Pictures paired with source code
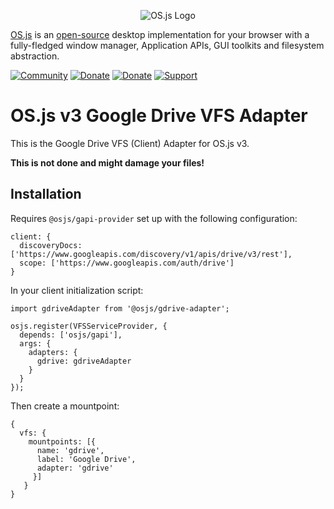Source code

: <p align="center">
  <img alt="OS.js Logo" src="https://raw.githubusercontent.com/os-js/gfx/master/logo-big.png" />
</p>

[OS.js](https://www.os-js.org/) is an [open-source](https://raw.githubusercontent.com/os-js/OS.js/master/LICENSE) desktop implementation for your browser with a fully-fledged window manager, Application APIs, GUI toolkits and filesystem abstraction.

[![Community](https://img.shields.io/badge/join-community-green.svg)](https://community.os-js.org/)
[![Donate](https://img.shields.io/badge/liberapay-donate-yellowgreen.svg)](https://liberapay.com/os-js/)
[![Donate](https://img.shields.io/badge/paypal-donate-yellow.svg)](https://www.paypal.com/cgi-bin/webscr?cmd=_donations&business=andersevenrud%40gmail%2ecom&lc=NO&currency_code=USD&bn=PP%2dDonationsBF%3abtn_donate_SM%2egif%3aNonHosted)
[![Support](https://img.shields.io/badge/patreon-support-orange.svg)](https://www.patreon.com/user?u=2978551&ty=h&u=2978551)

# OS.js v3 Google Drive VFS Adapter

This is the Google Drive VFS (Client) Adapter for OS.js v3.

**This is not done and might damage your files!**

## Installation

Requires `@osjs/gapi-provider` set up with the following configuration:

```
client: {
  discoveryDocs: ['https://www.googleapis.com/discovery/v1/apis/drive/v3/rest'],
  scope: ['https://www.googleapis.com/auth/drive']
}
```

In your client initialization script:

```
import gdriveAdapter from '@osjs/gdrive-adapter';

osjs.register(VFSServiceProvider, {
  depends: ['osjs/gapi'],
  args: {
    adapters: {
      gdrive: gdriveAdapter
    }
  }
});
```

Then create a mountpoint:

```
{
  vfs: {
    mountpoints: [{
      name: 'gdrive',
      label: 'Google Drive',
      adapter: 'gdrive'
     }]
   }
}
```
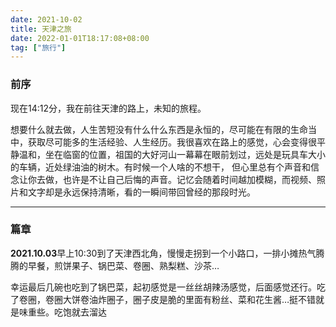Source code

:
 ```yaml
---
date: 2021-10-02
title: 天津之旅
date: 2022-01-01T18:17:08+08:00
tag: ["旅行"]
---
```

### 前序

现在14:12分，我在前往天津的路上，未知的旅程。

想要什么就去做，人生苦短没有什么什么东西是永恒的，尽可能在有限的生命当中，获取尽可能多的生活经验、人生经历。我很喜欢在路上的感觉，心会变得很平静温和，坐在临窗的位置，祖国的大好河山一幕幕在眼前划过，远处是玩具车大小的车辆，近处绿油油的树木。有时候一个人啥的不想干， 但心里总有个声音和信念让你去做，也许是不让自己后悔的声音。记忆会随着时间越加模糊，而视频、照片和文字却是永远保持清晰，看的一瞬间带回曾经的那段时光。

***

### 篇章

**2021.10.03**早上10:30到了天津西北角，慢慢走拐到一个小路口，一排小摊热气腾腾的早餐，煎饼果子、锅巴菜、卷圈、熟梨糕、沙茶…

幸运最后几碗也吃到了锅巴菜，起初感觉是一丝丝胡辣汤感觉，后面感觉还行。吃了卷圈，卷圈大饼卷油炸圈子，圈子皮是脆的里面有粉丝、菜和花生酱…挺不错就是味重些。吃饱就去溜达

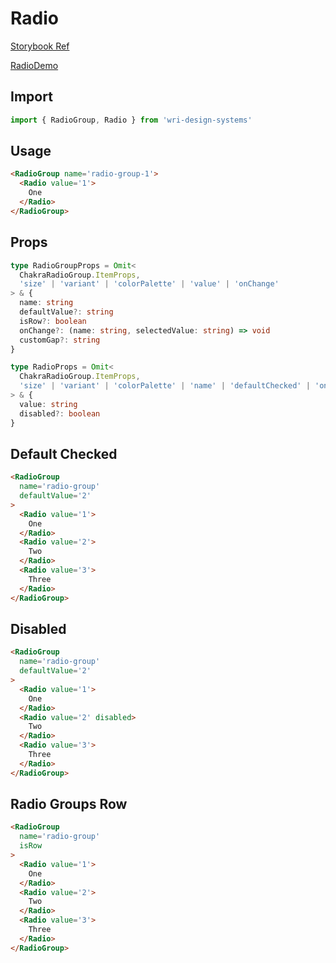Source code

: # Radio

[Storybook Ref](https://wri.github.io/wri-design-systems/?path=/docs/controls-radio--docs)

[RadioDemo](https://github.com/wri/wri-design-systems/blob/main/src/components/Radio/RadioDemo.tsx)

## Import

```js
import { RadioGroup, Radio } from 'wri-design-systems'
```

## Usage

```html
<RadioGroup name='radio-group-1'>
  <Radio value='1'>
    One
  </Radio>
</RadioGroup>
```

## Props

```ts
type RadioGroupProps = Omit<
  ChakraRadioGroup.ItemProps,
  'size' | 'variant' | 'colorPalette' | 'value' | 'onChange'
> & {
  name: string
  defaultValue?: string
  isRow?: boolean
  onChange?: (name: string, selectedValue: string) => void
  customGap?: string
}
```

```ts
type RadioProps = Omit<
  ChakraRadioGroup.ItemProps,
  'size' | 'variant' | 'colorPalette' | 'name' | 'defaultChecked' | 'onChange'
> & {
  value: string
  disabled?: boolean
}
```

## Default Checked

```html
<RadioGroup
  name='radio-group'
  defaultValue='2'
>
  <Radio value='1'>
    One
  </Radio>
  <Radio value='2'>
    Two
  </Radio>
  <Radio value='3'>
    Three
  </Radio>
</RadioGroup>
```

## Disabled

```html
<RadioGroup
  name='radio-group'
  defaultValue='2'
>
  <Radio value='1'>
    One
  </Radio>
  <Radio value='2' disabled>
    Two
  </Radio>
  <Radio value='3'>
    Three
  </Radio>
</RadioGroup>
```

## Radio Groups Row

```html
<RadioGroup
  name='radio-group'
  isRow
>
  <Radio value='1'>
    One
  </Radio>
  <Radio value='2'>
    Two
  </Radio>
  <Radio value='3'>
    Three
  </Radio>
</RadioGroup>
```
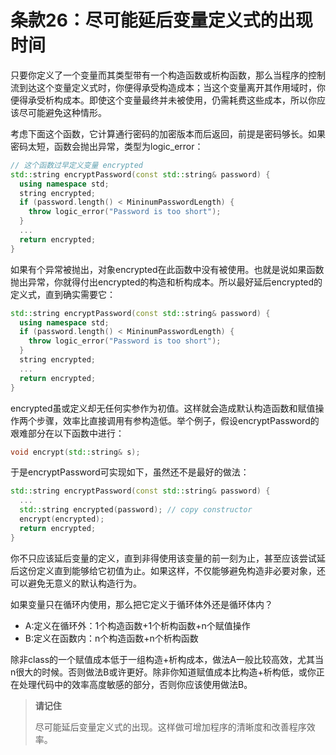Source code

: # 条款26：尽可能延后变量定义式的出现时间

只要你定义了一个变量而其类型带有一个构造函数或析构函数，那么当程序的控制流到达这个变量定义式时，你便得承受构造成本；当这个变量离开其作用域时，你便得承受析构成本。即使这个变量最终并未被使用，仍需耗费这些成本，所以你应该尽可能避免这种情形。

考虑下面这个函数，它计算通行密码的加密版本而后返回，前提是密码够长。如果密码太短，函数会抛出异常，类型为logic_error：

```cpp
// 这个函数过早定义变量 encrypted
std::string encryptPassword(const std::string& password) {
  using namespace std;
  string encrypted;
  if (password.length() < MininumPasswordLength) {
    throw logic_error("Password is too short");
  }
  ...
  return encrypted;
}
```

如果有个异常被抛出，对象encrypted在此函数中没有被使用。也就是说如果函数抛出异常，你就得付出encrypted的构造和析构成本。所以最好延后encrypted的定义式，直到确实需要它：

```cpp
std::string encryptPassword(const std::string& password) {
  using namespace std;
  if (password.length() < MininumPasswordLength) {
    throw logic_error("Password is too short");
  }
  string encrypted;
  ...
  return encrypted;
}
```

encrypted虽或定义却无任何实参作为初值。这样就会造成默认构造函数和赋值操作两个步骤，效率比直接调用有参构造低。举个例子，假设encryptPassword的艰难部分在以下函数中进行：

```cpp
void encrypt(std::string& s);
```

于是encryptPassword可实现如下，虽然还不是最好的做法：

```cpp
std::string encryptPassword(const std::string& password) {
  ...
  std::string encrypted(password); // copy constructor
  encrypt(encrypted);
  return encrypted;
}
```

你不只应该延后变量的定义，直到非得使用该变量的前一刻为止，甚至应该尝试延后这份定义直到能够给它初值为止。如果这样，不仅能够避免构造非必要对象，还可以避免无意义的默认构造行为。

如果变量只在循环内使用，那么把它定义于循环体外还是循环体内？

- A:定义在循环外：1个构造函数+1个析构函数+n个赋值操作
- B:定义在函数内：n个构造函数+n个析构函数

除非class的一个赋值成本低于一组构造+析构成本，做法A一般比较高效，尤其当n很大的时候。否则做法B或许更好。除非你知道赋值成本比构造+析构低，或你正在处理代码中的效率高度敏感的部分，否则你应该使用做法B。

> **请记住**
>
> 尽可能延后变量定义式的出现。这样做可增加程序的清晰度和改善程序效率。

# WORK TO BE COMPLETED
Copy the records above precisely, and leave every image out of the copy.

# WRITTEN SOLUTION
Source code

: <p align="center">
  <img alt="OS.js Logo" src="https://raw.githubusercontent.com/os-js/gfx/master/logo-big.png" />
</p>

[OS.js](https://www.os-js.org/) is an [open-source](https://raw.githubusercontent.com/os-js/OS.js/master/LICENSE) desktop implementation for your browser with a fully-fledged window manager, Application APIs, GUI toolkits and filesystem abstraction.

[![Community](https://img.shields.io/badge/join-community-green.svg)](https://community.os-js.org/)
[![Donate](https://img.shields.io/badge/liberapay-donate-yellowgreen.svg)](https://liberapay.com/os-js/)
[![Donate](https://img.shields.io/badge/paypal-donate-yellow.svg)](https://www.paypal.com/cgi-bin/webscr?cmd=_donations&business=andersevenrud%40gmail%2ecom&lc=NO&currency_code=USD&bn=PP%2dDonationsBF%3abtn_donate_SM%2egif%3aNonHosted)
[![Support](https://img.shields.io/badge/patreon-support-orange.svg)](https://www.patreon.com/user?u=2978551&ty=h&u=2978551)

# OS.js v3 Google Drive VFS Adapter

This is the Google Drive VFS (Client) Adapter for OS.js v3.

**This is not done and might damage your files!**

## Installation

Requires `@osjs/gapi-provider` set up with the following configuration:

```
client: {
  discoveryDocs: ['https://www.googleapis.com/discovery/v1/apis/drive/v3/rest'],
  scope: ['https://www.googleapis.com/auth/drive']
}
```

In your client initialization script:

```
import gdriveAdapter from '@osjs/gdrive-adapter';

osjs.register(VFSServiceProvider, {
  depends: ['osjs/gapi'],
  args: {
    adapters: {
      gdrive: gdriveAdapter
    }
  }
});
```

Then create a mountpoint:

```
{
  vfs: {
    mountpoints: [{
      name: 'gdrive',
      label: 'Google Drive',
      adapter: 'gdrive'
     }]
   }
}
```
Source code

:
 ```yaml
---
date: 2021-10-02
title: 天津之旅
date: 2022-01-01T18:17:08+08:00
tag: ["旅行"]
---
```

### 前序

现在14:12分，我在前往天津的路上，未知的旅程。

想要什么就去做，人生苦短没有什么什么东西是永恒的，尽可能在有限的生命当中，获取尽可能多的生活经验、人生经历。我很喜欢在路上的感觉，心会变得很平静温和，坐在临窗的位置，祖国的大好河山一幕幕在眼前划过，远处是玩具车大小的车辆，近处绿油油的树木。有时候一个人啥的不想干， 但心里总有个声音和信念让你去做，也许是不让自己后悔的声音。记忆会随着时间越加模糊，而视频、照片和文字却是永远保持清晰，看的一瞬间带回曾经的那段时光。

***

### 篇章

**2021.10.03**早上10:30到了天津西北角，慢慢走拐到一个小路口，一排小摊热气腾腾的早餐，煎饼果子、锅巴菜、卷圈、熟梨糕、沙茶…

幸运最后几碗也吃到了锅巴菜，起初感觉是一丝丝胡辣汤感觉，后面感觉还行。吃了卷圈，卷圈大饼卷油炸圈子，圈子皮是脆的里面有粉丝、菜和花生酱…挺不错就是味重些。吃饱就去溜达

Source code

: # Radio

[Storybook Ref](https://wri.github.io/wri-design-systems/?path=/docs/controls-radio--docs)

[RadioDemo](https://github.com/wri/wri-design-systems/blob/main/src/components/Radio/RadioDemo.tsx)

## Import

```js
import { RadioGroup, Radio } from 'wri-design-systems'
```

## Usage

```html
<RadioGroup name='radio-group-1'>
  <Radio value='1'>
    One
  </Radio>
</RadioGroup>
```

## Props

```ts
type RadioGroupProps = Omit<
  ChakraRadioGroup.ItemProps,
  'size' | 'variant' | 'colorPalette' | 'value' | 'onChange'
> & {
  name: string
  defaultValue?: string
  isRow?: boolean
  onChange?: (name: string, selectedValue: string) => void
  customGap?: string
}
```

```ts
type RadioProps = Omit<
  ChakraRadioGroup.ItemProps,
  'size' | 'variant' | 'colorPalette' | 'name' | 'defaultChecked' | 'onChange'
> & {
  value: string
  disabled?: boolean
}
```

## Default Checked

```html
<RadioGroup
  name='radio-group'
  defaultValue='2'
>
  <Radio value='1'>
    One
  </Radio>
  <Radio value='2'>
    Two
  </Radio>
  <Radio value='3'>
    Three
  </Radio>
</RadioGroup>
```

## Disabled

```html
<RadioGroup
  name='radio-group'
  defaultValue='2'
>
  <Radio value='1'>
    One
  </Radio>
  <Radio value='2' disabled>
    Two
  </Radio>
  <Radio value='3'>
    Three
  </Radio>
</RadioGroup>
```

## Radio Groups Row

```html
<RadioGroup
  name='radio-group'
  isRow
>
  <Radio value='1'>
    One
  </Radio>
  <Radio value='2'>
    Two
  </Radio>
  <Radio value='3'>
    Three
  </Radio>
</RadioGroup>
```
Source code

: # 条款26：尽可能延后变量定义式的出现时间

只要你定义了一个变量而其类型带有一个构造函数或析构函数，那么当程序的控制流到达这个变量定义式时，你便得承受构造成本；当这个变量离开其作用域时，你便得承受析构成本。即使这个变量最终并未被使用，仍需耗费这些成本，所以你应该尽可能避免这种情形。

考虑下面这个函数，它计算通行密码的加密版本而后返回，前提是密码够长。如果密码太短，函数会抛出异常，类型为logic_error：

```cpp
// 这个函数过早定义变量 encrypted
std::string encryptPassword(const std::string& password) {
  using namespace std;
  string encrypted;
  if (password.length() < MininumPasswordLength) {
    throw logic_error("Password is too short");
  }
  ...
  return encrypted;
}
```

如果有个异常被抛出，对象encrypted在此函数中没有被使用。也就是说如果函数抛出异常，你就得付出encrypted的构造和析构成本。所以最好延后encrypted的定义式，直到确实需要它：

```cpp
std::string encryptPassword(const std::string& password) {
  using namespace std;
  if (password.length() < MininumPasswordLength) {
    throw logic_error("Password is too short");
  }
  string encrypted;
  ...
  return encrypted;
}
```

encrypted虽或定义却无任何实参作为初值。这样就会造成默认构造函数和赋值操作两个步骤，效率比直接调用有参构造低。举个例子，假设encryptPassword的艰难部分在以下函数中进行：

```cpp
void encrypt(std::string& s);
```

于是encryptPassword可实现如下，虽然还不是最好的做法：

```cpp
std::string encryptPassword(const std::string& password) {
  ...
  std::string encrypted(password); // copy constructor
  encrypt(encrypted);
  return encrypted;
}
```

你不只应该延后变量的定义，直到非得使用该变量的前一刻为止，甚至应该尝试延后这份定义直到能够给它初值为止。如果这样，不仅能够避免构造非必要对象，还可以避免无意义的默认构造行为。

如果变量只在循环内使用，那么把它定义于循环体外还是循环体内？

- A:定义在循环外：1个构造函数+1个析构函数+n个赋值操作
- B:定义在函数内：n个构造函数+n个析构函数

除非class的一个赋值成本低于一组构造+析构成本，做法A一般比较高效，尤其当n很大的时候。否则做法B或许更好。除非你知道赋值成本比构造+析构低，或你正在处理代码中的效率高度敏感的部分，否则你应该使用做法B。

> **请记住**
>
> 尽可能延后变量定义式的出现。这样做可增加程序的清晰度和改善程序效率。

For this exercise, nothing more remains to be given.